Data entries
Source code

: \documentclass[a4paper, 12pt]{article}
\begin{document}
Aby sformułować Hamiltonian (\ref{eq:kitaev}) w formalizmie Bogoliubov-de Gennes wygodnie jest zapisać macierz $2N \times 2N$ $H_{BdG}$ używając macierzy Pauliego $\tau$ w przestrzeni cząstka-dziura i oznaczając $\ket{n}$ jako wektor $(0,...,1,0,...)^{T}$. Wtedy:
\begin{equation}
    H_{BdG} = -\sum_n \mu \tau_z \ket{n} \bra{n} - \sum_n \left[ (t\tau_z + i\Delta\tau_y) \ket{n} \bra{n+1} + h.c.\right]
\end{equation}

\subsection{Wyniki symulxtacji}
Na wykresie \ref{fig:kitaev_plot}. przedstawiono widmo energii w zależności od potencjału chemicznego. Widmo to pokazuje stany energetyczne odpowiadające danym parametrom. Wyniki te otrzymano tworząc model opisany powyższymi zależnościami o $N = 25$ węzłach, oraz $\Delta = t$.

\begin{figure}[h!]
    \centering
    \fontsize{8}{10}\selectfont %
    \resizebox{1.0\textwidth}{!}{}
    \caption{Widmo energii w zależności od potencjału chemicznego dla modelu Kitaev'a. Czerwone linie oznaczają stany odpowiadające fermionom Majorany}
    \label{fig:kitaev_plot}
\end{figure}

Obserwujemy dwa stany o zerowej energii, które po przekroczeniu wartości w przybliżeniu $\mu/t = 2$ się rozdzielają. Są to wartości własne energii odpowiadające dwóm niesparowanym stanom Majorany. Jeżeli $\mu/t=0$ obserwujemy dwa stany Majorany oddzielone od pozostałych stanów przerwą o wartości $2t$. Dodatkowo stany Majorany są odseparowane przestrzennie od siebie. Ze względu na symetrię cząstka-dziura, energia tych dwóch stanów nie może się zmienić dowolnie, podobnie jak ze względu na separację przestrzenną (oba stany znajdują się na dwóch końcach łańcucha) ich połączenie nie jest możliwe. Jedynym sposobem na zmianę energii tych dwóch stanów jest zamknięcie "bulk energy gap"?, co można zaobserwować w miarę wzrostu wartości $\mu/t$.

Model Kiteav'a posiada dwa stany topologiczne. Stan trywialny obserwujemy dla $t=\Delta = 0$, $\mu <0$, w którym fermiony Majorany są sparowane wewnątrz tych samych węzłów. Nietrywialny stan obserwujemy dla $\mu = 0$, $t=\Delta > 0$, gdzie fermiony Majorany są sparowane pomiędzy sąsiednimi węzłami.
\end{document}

[Exercise aim] Please provide an exact transcription of each line from the one holding "Obserwujemy dwa stany o" through the final line of the data above.

[Exercise result]
Obserwujemy dwa stany o zerowej energii, które po przekroczeniu wartości w przybliżeniu $\mu/t = 2$ się rozdzielają. Są to wartości własne energii odpowiadające dwóm niesparowanym stanom Majorany. Jeżeli $\mu/t=0$ obserwujemy dwa stany Majorany oddzielone od pozostałych stanów przerwą o wartości $2t$. Dodatkowo stany Majorany są odseparowane przestrzennie od siebie. Ze względu na symetrię cząstka-dziura, energia tych dwóch stanów nie może się zmienić dowolnie, podobnie jak ze względu na separację przestrzenną (oba stany znajdują się na dwóch końcach łańcucha) ich połączenie nie jest możliwe. Jedynym sposobem na zmianę energii tych dwóch stanów jest zamknięcie "bulk energy gap"?, co można zaobserwować w miarę wzrostu wartości $\mu/t$.

Model Kiteav'a posiada dwa stany topologiczne. Stan trywialny obserwujemy dla $t=\Delta = 0$, $\mu <0$, w którym fermiony Majorany są sparowane wewnątrz tych samych węzłów. Nietrywialny stan obserwujemy dla $\mu = 0$, $t=\Delta > 0$, gdzie fermiony Majorany są sparowane pomiędzy sąsiednimi węzłami.
\end{document}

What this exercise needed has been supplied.